French government to review tax on high-earners

French government to review tax on high-earners

French government to review tax on high-earners

French farmers said Wednesday that they will stage a series of protests next week, adding to President Emmanuel Macron's woes as the "yellow vest" anti-tax movement rocks the country.

Macron's office said he would not speak publicly about the violence "for the time being", though he met briefly with a protester at his office Tuesday.

Officials fear they could be joined by hooligans set on rioting and looting, as is widely thought to have been the case last weekend.

"The government is ready for dialogue and is showing it because this tax increase has been dropped from the 2019 budget bill", Prime Minister Edouard Philippe told lawmakers on Wednesday.

Leftwing critics and labour unions have said the tax cut for the rich was particularly galling since Mr Macron's government has raised taxes or cut benefits for pensioners and others at the lower end of the social ladder.

Many are also anxious after Agriculture Minister Didier Guillaume said Wednesday that measures aimed at improving their negotiating power with distributors would be delayed as the government grapples with the "yellow vest" movement.

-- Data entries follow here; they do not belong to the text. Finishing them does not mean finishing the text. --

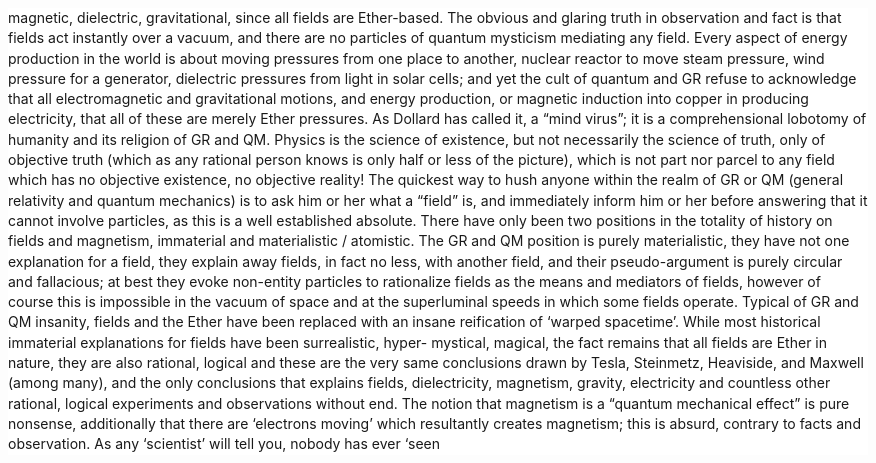 magnetic, dielectric, gravitational, since all fields are Ether-based. The obvious and glaring truth in observation and
fact is that fields
act instantly over a vacuum, and there are no particles of quantum mysticism mediating any field. Every aspect of energy
production
in the world is about moving pressures from one place to another, nuclear reactor to move steam pressure, wind pressure
for a
generator, dielectric pressures from light in solar cells; and yet the cult of quantum and GR refuse to acknowledge that
all
electromagnetic and gravitational motions, and energy production, or magnetic induction into copper in producing
electricity, that all
of these are merely Ether pressures. As Dollard has called it, a “mind virus”; it is a comprehensional lobotomy of
humanity and its
religion of GR and QM.
Physics is the science of existence, but not necessarily the science of truth, only of objective truth (which as any
rational person
knows is only half or less of the picture), which is not part nor parcel to any field which has no objective existence,
no objective
reality! The quickest way to hush anyone within the realm of GR or QM (general relativity and quantum mechanics) is to
ask him or
her what a “field” is, and immediately inform him or her before answering that it cannot involve particles, as this is a
well established
absolute. There have only been two positions in the totality of history on fields and magnetism, immaterial and
materialistic /
atomistic. The GR and QM position is purely materialistic, they have not one explanation for a field, they explain away
fields, in fact
no less, with another field, and their pseudo-argument is purely circular and fallacious; at best they evoke non-entity
particles to
rationalize fields as the means and mediators of fields, however of course this is impossible in the vacuum of space and
at the
superluminal speeds in which some fields operate. Typical of GR and QM insanity, fields and the Ether have been replaced
with an
insane reification of ‘warped spacetime’. While most historical immaterial explanations for fields have been
surrealistic, hyper-
mystical, magical, the fact remains that all fields are Ether in nature, they are also rational, logical and these are
the very same
conclusions drawn by Tesla, Steinmetz, Heaviside, and Maxwell (among many), and the only conclusions that explains
fields,
dielectricity, magnetism, gravity, electricity and countless other rational, logical experiments and observations
without end.
The notion that magnetism is a “quantum mechanical effect” is pure nonsense, additionally that there are ‘electrons
moving’ which
resultantly creates magnetism; this is absurd, contrary to facts and observation. As any ‘scientist’ will tell you,
nobody has ever ‘seen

Paris police asked dozens of shop and restaurant owners around the Champs Elysees and Bastille areas to close on Saturday and requested local authorities in 15 areas around the capital to remove anything in the streets that could be used as projectiles.

He said the Louvre museum, Orsay museum, the two operas, and the Grand Palais were among the sites that would be closed a week after rioters looted and defaced the Arc de Triomphe.

Paris Saint-Germain's home Ligue 1 football match against Montpellier on Saturday has already been called off, as has an electro music festival in the city centre.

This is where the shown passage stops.